▶ **Task goal**
Could each record be restated word for word?

▶ **The data**
-=-=-=-=-

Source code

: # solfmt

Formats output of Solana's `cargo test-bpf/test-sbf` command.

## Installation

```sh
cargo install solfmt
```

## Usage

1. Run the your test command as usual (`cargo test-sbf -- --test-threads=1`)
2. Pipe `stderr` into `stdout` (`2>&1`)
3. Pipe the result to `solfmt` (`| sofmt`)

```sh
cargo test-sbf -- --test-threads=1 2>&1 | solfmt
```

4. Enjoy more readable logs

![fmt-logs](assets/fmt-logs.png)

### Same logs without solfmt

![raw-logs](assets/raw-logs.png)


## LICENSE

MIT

-=-=-=-=-

▶ **Response below**
Source code

: # solfmt

Formats output of Solana's `cargo test-bpf/test-sbf` command.

## Installation

```sh
cargo install solfmt
```

## Usage

1. Run the your test command as usual (`cargo test-sbf -- --test-threads=1`)
2. Pipe `stderr` into `stdout` (`2>&1`)
3. Pipe the result to `solfmt` (`| sofmt`)

```sh
cargo test-sbf -- --test-threads=1 2>&1 | solfmt
```

4. Enjoy more readable logs

![fmt-logs](assets/fmt-logs.png)

### Same logs without solfmt

![raw-logs](assets/raw-logs.png)


## LICENSE

MIT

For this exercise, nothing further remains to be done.